Noble Group Ltd.’s rising debt load is adding to speculation that it will need to restructure its obligations, even after the embattled commodity trader obtained a crucial covenant waiver that buys it more time.
“Noble’s current capital structure is not sustainable,” said Annisa Lee, head of Asia ex-Japan flow credit analysis at Nomura International (Hong Kong) Ltd. “It is still my base case that it will have to go for restructuring or liquidation eventually.”
The company is fighting for survival more than two years into a crisis punctuated by accounting criticisms and a collapse in its securities. It reported a $1.75 billion loss for the second quarter on Thursday and announced that it would retreat to its Asian roots by selling its gas and power unit. Noble Group, which was founded by Chairman-Emeritus Richard Elman, has lost more than 90 percent of its market value since 2015.

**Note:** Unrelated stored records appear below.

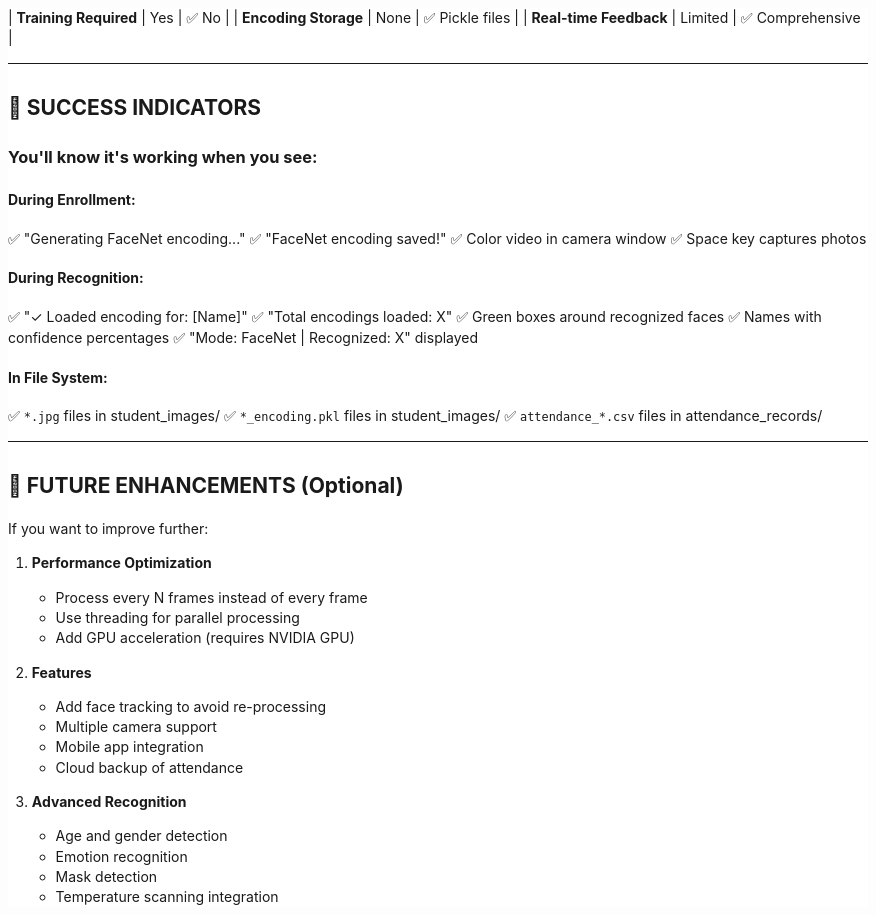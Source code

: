 | **Training Required** | Yes | ✅ No |
| **Encoding Storage** | None | ✅ Pickle files |
| **Real-time Feedback** | Limited | ✅ Comprehensive |

---

## 🎯 SUCCESS INDICATORS

### You'll know it's working when you see:

#### During Enrollment:
✅ "Generating FaceNet encoding..."
✅ "FaceNet encoding saved!"
✅ Color video in camera window
✅ Space key captures photos

#### During Recognition:
✅ "✓ Loaded encoding for: [Name]"
✅ "Total encodings loaded: X"
✅ Green boxes around recognized faces
✅ Names with confidence percentages
✅ "Mode: FaceNet | Recognized: X" displayed

#### In File System:
✅ `*.jpg` files in student_images/
✅ `*_encoding.pkl` files in student_images/
✅ `attendance_*.csv` files in attendance_records/

---

## 🔮 FUTURE ENHANCEMENTS (Optional)

If you want to improve further:

1. **Performance Optimization**
   - Process every N frames instead of every frame
   - Use threading for parallel processing
   - Add GPU acceleration (requires NVIDIA GPU)

2. **Features**
   - Add face tracking to avoid re-processing
   - Multiple camera support
   - Mobile app integration
   - Cloud backup of attendance

3. **Advanced Recognition**
   - Age and gender detection
   - Emotion recognition
   - Mask detection
   - Temperature scanning integration
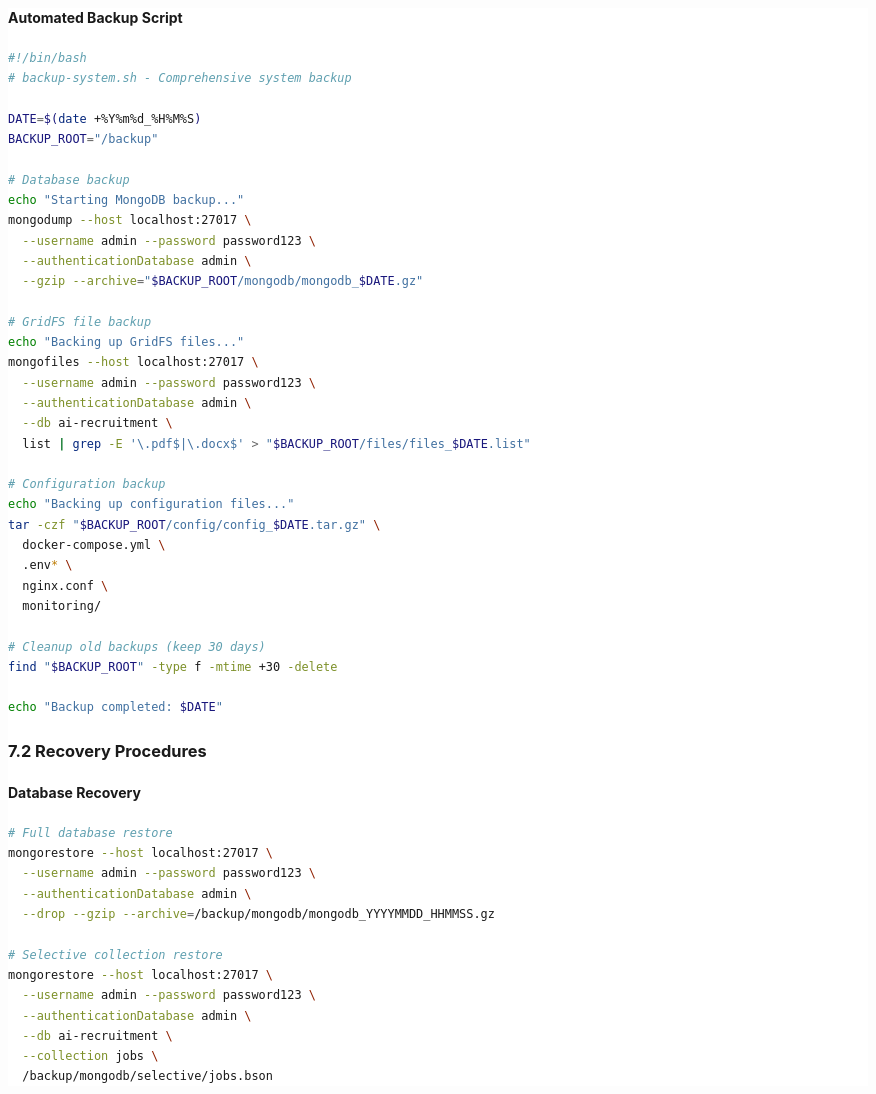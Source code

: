 #### Automated Backup Script
```bash
#!/bin/bash
# backup-system.sh - Comprehensive system backup

DATE=$(date +%Y%m%d_%H%M%S)
BACKUP_ROOT="/backup"

# Database backup
echo "Starting MongoDB backup..."
mongodump --host localhost:27017 \
  --username admin --password password123 \
  --authenticationDatabase admin \
  --gzip --archive="$BACKUP_ROOT/mongodb/mongodb_$DATE.gz"

# GridFS file backup
echo "Backing up GridFS files..."
mongofiles --host localhost:27017 \
  --username admin --password password123 \
  --authenticationDatabase admin \
  --db ai-recruitment \
  list | grep -E '\.pdf$|\.docx$' > "$BACKUP_ROOT/files/files_$DATE.list"

# Configuration backup
echo "Backing up configuration files..."
tar -czf "$BACKUP_ROOT/config/config_$DATE.tar.gz" \
  docker-compose.yml \
  .env* \
  nginx.conf \
  monitoring/

# Cleanup old backups (keep 30 days)
find "$BACKUP_ROOT" -type f -mtime +30 -delete

echo "Backup completed: $DATE"
```

### 7.2 Recovery Procedures

#### Database Recovery
```bash
# Full database restore
mongorestore --host localhost:27017 \
  --username admin --password password123 \
  --authenticationDatabase admin \
  --drop --gzip --archive=/backup/mongodb/mongodb_YYYYMMDD_HHMMSS.gz

# Selective collection restore
mongorestore --host localhost:27017 \
  --username admin --password password123 \
  --authenticationDatabase admin \
  --db ai-recruitment \
  --collection jobs \
  /backup/mongodb/selective/jobs.bson
```
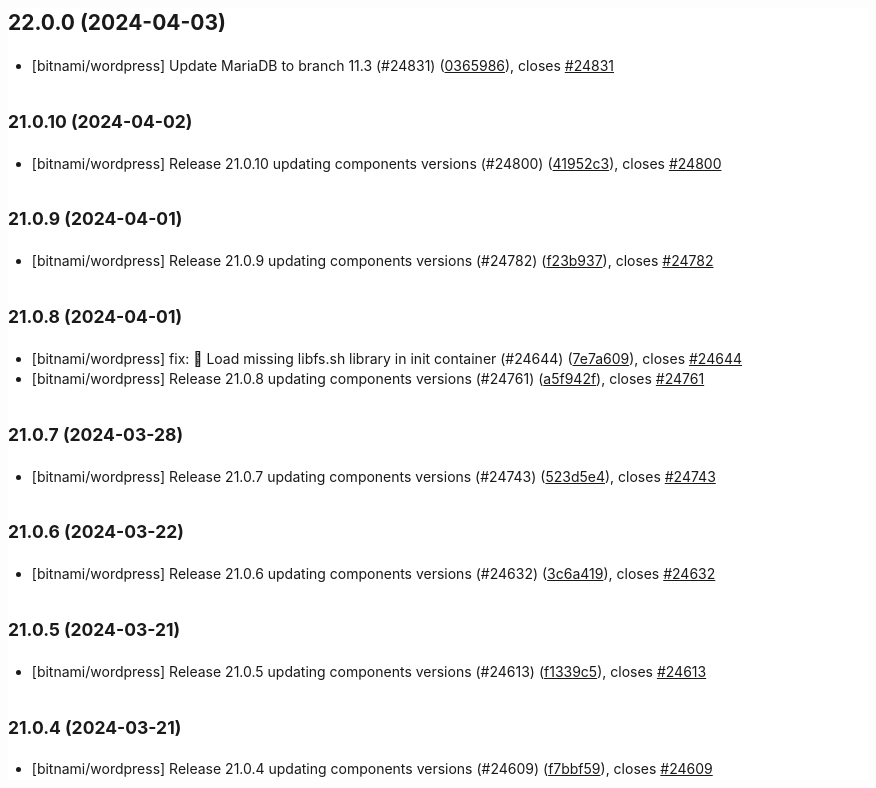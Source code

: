 ## 22.0.0 (2024-04-03)

* [bitnami/wordpress] Update MariaDB to branch 11.3 (#24831) ([0365986](https://github.com/bitnami/charts/commit/0365986d4f5273410de44c5b052219f75e1bdee8)), closes [#24831](https://github.com/bitnami/charts/issues/24831)

## <small>21.0.10 (2024-04-02)</small>

* [bitnami/wordpress] Release 21.0.10 updating components versions (#24800) ([41952c3](https://github.com/bitnami/charts/commit/41952c33d9e829b6cfcfeb6a70a091736c0c06e2)), closes [#24800](https://github.com/bitnami/charts/issues/24800)

## <small>21.0.9 (2024-04-01)</small>

* [bitnami/wordpress] Release 21.0.9 updating components versions (#24782) ([f23b937](https://github.com/bitnami/charts/commit/f23b937917ab09111c636298413b625f79dde720)), closes [#24782](https://github.com/bitnami/charts/issues/24782)

## <small>21.0.8 (2024-04-01)</small>

* [bitnami/wordpress] fix: :bug: Load missing libfs.sh library in init container (#24644) ([7e7a609](https://github.com/bitnami/charts/commit/7e7a60900cada48d33402d97a7d45225fc77d068)), closes [#24644](https://github.com/bitnami/charts/issues/24644)
* [bitnami/wordpress] Release 21.0.8 updating components versions (#24761) ([a5f942f](https://github.com/bitnami/charts/commit/a5f942f956af232a776dccc0cc9a85cbbae21989)), closes [#24761](https://github.com/bitnami/charts/issues/24761)

## <small>21.0.7 (2024-03-28)</small>

* [bitnami/wordpress] Release 21.0.7 updating components versions (#24743) ([523d5e4](https://github.com/bitnami/charts/commit/523d5e4aea48e2a24e54a6a4abcd88f3494d1d08)), closes [#24743](https://github.com/bitnami/charts/issues/24743)

## <small>21.0.6 (2024-03-22)</small>

* [bitnami/wordpress] Release 21.0.6 updating components versions (#24632) ([3c6a419](https://github.com/bitnami/charts/commit/3c6a419bceab033d755f52d1b382ecfb5c268cbd)), closes [#24632](https://github.com/bitnami/charts/issues/24632)

## <small>21.0.5 (2024-03-21)</small>

* [bitnami/wordpress] Release 21.0.5 updating components versions (#24613) ([f1339c5](https://github.com/bitnami/charts/commit/f1339c57de26f76c919b346c1519c5055e219623)), closes [#24613](https://github.com/bitnami/charts/issues/24613)

## <small>21.0.4 (2024-03-21)</small>

* [bitnami/wordpress] Release 21.0.4 updating components versions (#24609) ([f7bbf59](https://github.com/bitnami/charts/commit/f7bbf59479eee1ef51823db6bd8b6108f02adea8)), closes [#24609](https://github.com/bitnami/charts/issues/24609)
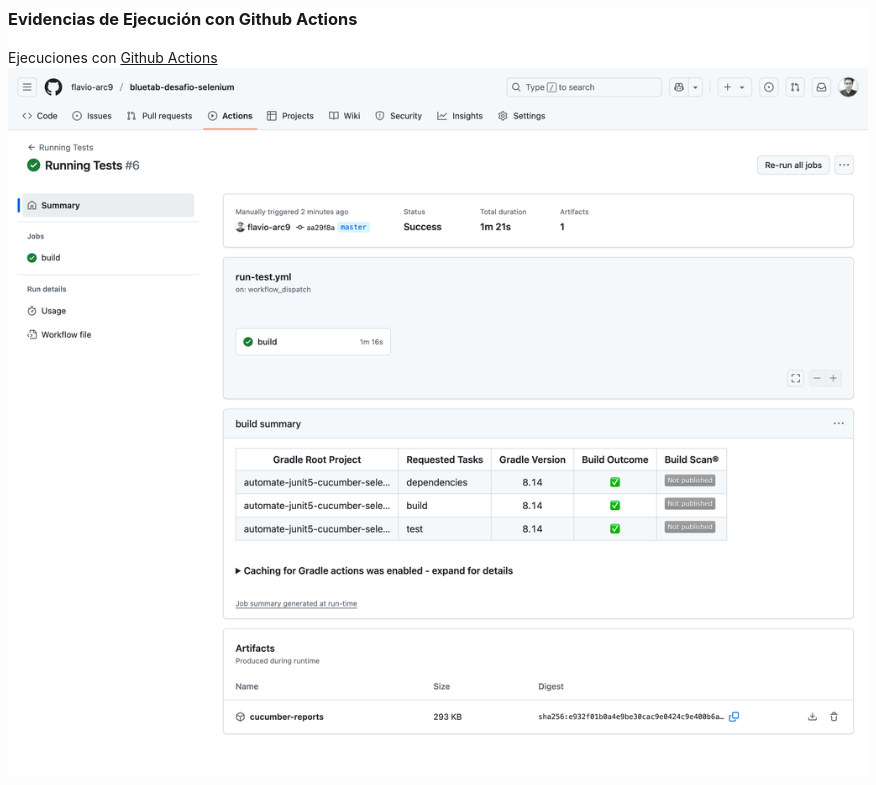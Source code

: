### Evidencias de Ejecución con Github Actions
Ejecuciones con [Github Actions](https://github.com/flavio-arc9/bluetab-desafio-selenium/actions)
![Github Actions #6](src/test/java/resources/evidencia/actions_1.png)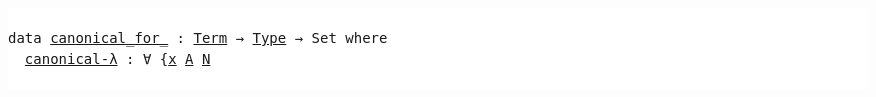 <pre class="Agda">

<a name="1213" class="Keyword"
      >data</a
      ><a name="1217"
      > </a
      ><a name="1218" href="StlcProp.html#1218" class="Datatype Operator"
      >canonical_for_</a
      ><a name="1232"
      > </a
      ><a name="1233" class="Symbol"
      >:</a
      ><a name="1234"
      > </a
      ><a name="1235" href="Stlc.html#3485" class="Datatype"
      >Term</a
      ><a name="1239"
      > </a
      ><a name="1240" class="Symbol"
      >&#8594;</a
      ><a name="1241"
      > </a
      ><a name="1242" href="Stlc.html#2531" class="Datatype"
      >Type</a
      ><a name="1246"
      > </a
      ><a name="1247" class="Symbol"
      >&#8594;</a
      ><a name="1248"
      > </a
      ><a name="1249" class="PrimitiveType"
      >Set</a
      ><a name="1252"
      > </a
      ><a name="1253" class="Keyword"
      >where</a
      ><a name="1258"
      >
  </a
      ><a name="1261" href="StlcProp.html#1261" class="InductiveConstructor"
      >canonical-&#955;</a
      ><a name="1272"
      > </a
      ><a name="1273" class="Symbol"
      >:</a
      ><a name="1274"
      > </a
      ><a name="1275" class="Symbol"
      >&#8704;</a
      ><a name="1276"
      > </a
      ><a name="1277" class="Symbol"
      >{</a
      ><a name="1278" href="StlcProp.html#1278" class="Bound"
      >x</a
      ><a name="1279"
      > </a
      ><a name="1280" href="StlcProp.html#1280" class="Bound"
      >A</a
      ><a name="1281"
      > </a
      ><a name="1282" href="StlcProp.html#1282" class="Bound"
      >N</a
      ><a name="1283"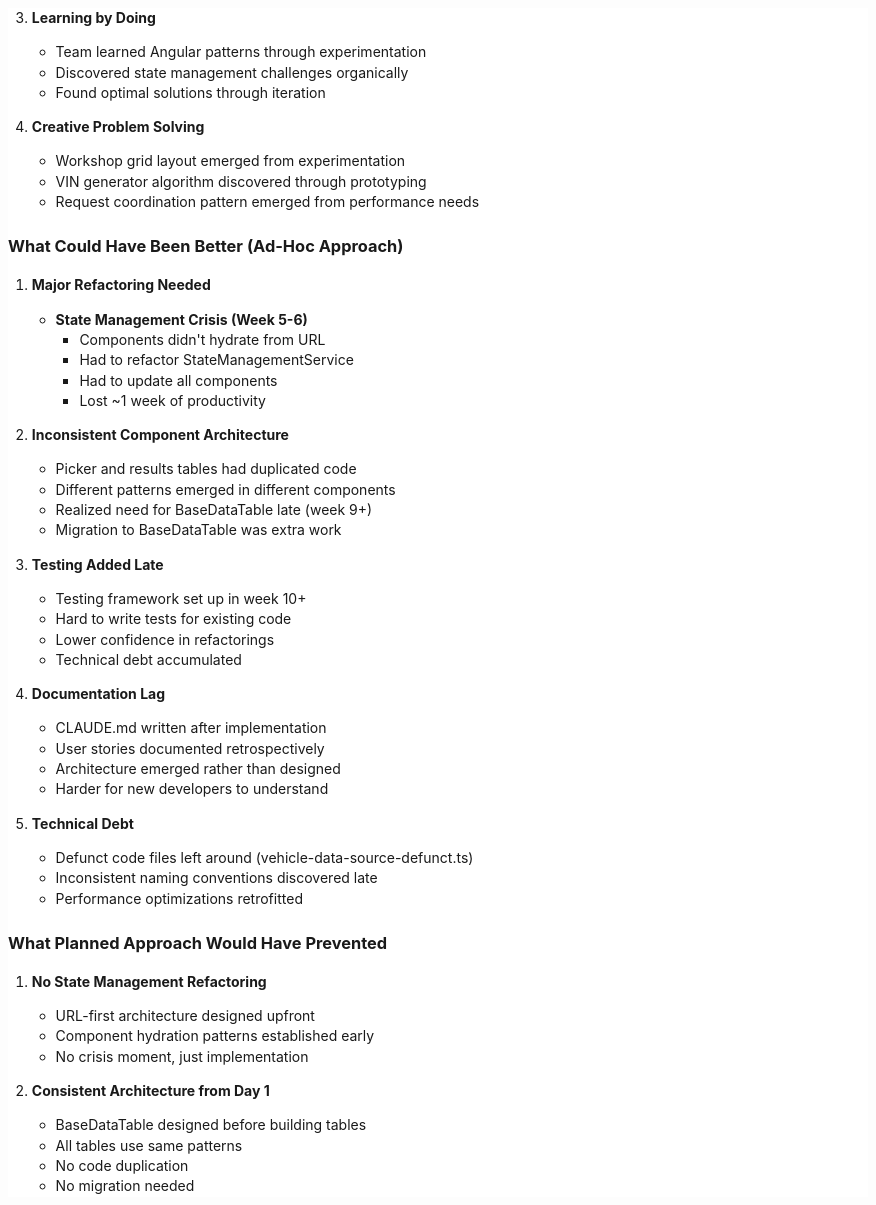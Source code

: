 3. **Learning by Doing**
   - Team learned Angular patterns through experimentation
   - Discovered state management challenges organically
   - Found optimal solutions through iteration

4. **Creative Problem Solving**
   - Workshop grid layout emerged from experimentation
   - VIN generator algorithm discovered through prototyping
   - Request coordination pattern emerged from performance needs

### What Could Have Been Better (Ad-Hoc Approach)

1. **Major Refactoring Needed**
   - **State Management Crisis (Week 5-6)**
     - Components didn't hydrate from URL
     - Had to refactor StateManagementService
     - Had to update all components
     - Lost ~1 week of productivity

2. **Inconsistent Component Architecture**
   - Picker and results tables had duplicated code
   - Different patterns emerged in different components
   - Realized need for BaseDataTable late (week 9+)
   - Migration to BaseDataTable was extra work

3. **Testing Added Late**
   - Testing framework set up in week 10+
   - Hard to write tests for existing code
   - Lower confidence in refactorings
   - Technical debt accumulated

4. **Documentation Lag**
   - CLAUDE.md written after implementation
   - User stories documented retrospectively
   - Architecture emerged rather than designed
   - Harder for new developers to understand

5. **Technical Debt**
   - Defunct code files left around (vehicle-data-source-defunct.ts)
   - Inconsistent naming conventions discovered late
   - Performance optimizations retrofitted

### What Planned Approach Would Have Prevented

1. **No State Management Refactoring**
   - URL-first architecture designed upfront
   - Component hydration patterns established early
   - No crisis moment, just implementation

2. **Consistent Architecture from Day 1**
   - BaseDataTable designed before building tables
   - All tables use same patterns
   - No code duplication
   - No migration needed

Liquidity headroom — a metric that gauges the amount of capital available to fund its business — slumped to $1.4 billion as at June 30, compared with $2.4 billion as of March 31 and $2 billion at the end of 2016.
JPMorgan Chase & Co. said that a key disappointment for the second quarter was on the cash flow, as the firm burnt over $500 million in operating cash flows.
Noble Group’s total debt stood at $4.6 billion at end-June, down from $4.8 billion at March 31, but still up from $4 billion at end 2016, according to the company’s exchange filing. Its net debt surged by $945 million from the start of the year to $3.82 billion at the end of June.
“Our base case remains that Noble will eventually conduct a liability-management exercise,” wrote Jit Ming Tan, analyst at Barclays Plc, adding that this will likely come in the form of a debt exchange or extension plan.
Some holders of Noble Group’s dollar bonds have hired Houlihan Lokey as their financial adviser, people with knowledge of the matter said this week. The company’s bonds due 2020 rose 2.3 cents on the dollar to 40 cents as of 11:35 a.m. in Hong Kong, according to data compiled by Bloomberg.
Noble Group now has two months to restore confidence among its banks, counterparties and investors. It said it had secured a covenant waiver until Oct. 20 from lenders on its revolving credit facility due May 2018, matching the maturity of another key credit facility that was extended in June.